Where does the word "because" appear in the data? Copy every line that holds it.

^^^^^^^^

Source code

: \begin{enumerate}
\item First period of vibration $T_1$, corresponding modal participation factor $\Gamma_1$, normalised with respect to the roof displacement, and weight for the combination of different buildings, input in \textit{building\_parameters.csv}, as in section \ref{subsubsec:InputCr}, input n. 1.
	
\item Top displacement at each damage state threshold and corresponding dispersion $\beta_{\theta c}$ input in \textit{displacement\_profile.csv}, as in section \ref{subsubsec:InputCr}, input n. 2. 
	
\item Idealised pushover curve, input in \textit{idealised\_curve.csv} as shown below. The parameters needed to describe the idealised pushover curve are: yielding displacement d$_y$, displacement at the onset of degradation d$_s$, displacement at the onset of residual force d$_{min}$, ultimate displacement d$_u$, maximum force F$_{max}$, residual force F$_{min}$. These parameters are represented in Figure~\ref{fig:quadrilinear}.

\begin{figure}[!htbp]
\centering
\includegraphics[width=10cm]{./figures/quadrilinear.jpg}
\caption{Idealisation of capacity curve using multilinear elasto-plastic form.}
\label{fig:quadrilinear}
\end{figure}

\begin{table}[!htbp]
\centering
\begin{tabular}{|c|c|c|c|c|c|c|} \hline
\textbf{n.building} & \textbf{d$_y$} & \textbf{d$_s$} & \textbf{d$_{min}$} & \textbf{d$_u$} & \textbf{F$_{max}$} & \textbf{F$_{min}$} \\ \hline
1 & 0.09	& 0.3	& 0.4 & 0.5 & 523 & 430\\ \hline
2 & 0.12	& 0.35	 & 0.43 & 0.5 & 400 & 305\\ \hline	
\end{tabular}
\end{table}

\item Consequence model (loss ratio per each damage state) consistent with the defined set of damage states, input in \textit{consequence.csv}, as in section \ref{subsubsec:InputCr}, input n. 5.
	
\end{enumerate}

^^^^^^^^

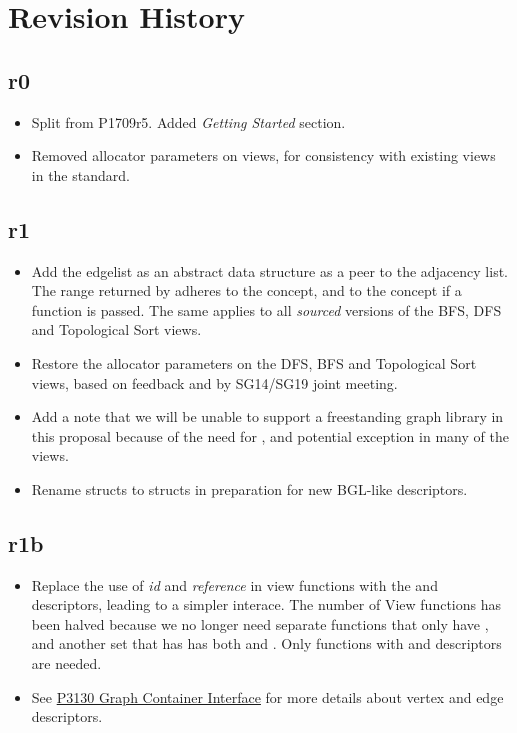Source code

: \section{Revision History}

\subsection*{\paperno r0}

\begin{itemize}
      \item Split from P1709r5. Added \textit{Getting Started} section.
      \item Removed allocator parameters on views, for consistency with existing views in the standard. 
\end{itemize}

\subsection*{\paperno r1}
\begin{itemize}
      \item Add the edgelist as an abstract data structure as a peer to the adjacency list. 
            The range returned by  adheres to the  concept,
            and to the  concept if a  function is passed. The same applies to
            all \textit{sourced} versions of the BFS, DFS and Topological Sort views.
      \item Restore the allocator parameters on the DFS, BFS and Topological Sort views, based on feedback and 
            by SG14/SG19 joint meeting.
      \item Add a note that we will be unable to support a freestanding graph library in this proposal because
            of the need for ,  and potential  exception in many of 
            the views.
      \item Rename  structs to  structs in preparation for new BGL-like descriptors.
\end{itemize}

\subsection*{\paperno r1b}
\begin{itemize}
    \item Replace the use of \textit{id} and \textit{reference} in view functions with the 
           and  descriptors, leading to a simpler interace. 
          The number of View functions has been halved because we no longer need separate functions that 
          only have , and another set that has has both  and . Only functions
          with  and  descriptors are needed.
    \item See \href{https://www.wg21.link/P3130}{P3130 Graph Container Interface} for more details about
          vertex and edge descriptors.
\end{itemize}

^^^^^^^^

### Exercise response
      \item Add a note that we will be unable to support a freestanding graph library in this proposal because
          The number of View functions has been halved because we no longer need separate functions that 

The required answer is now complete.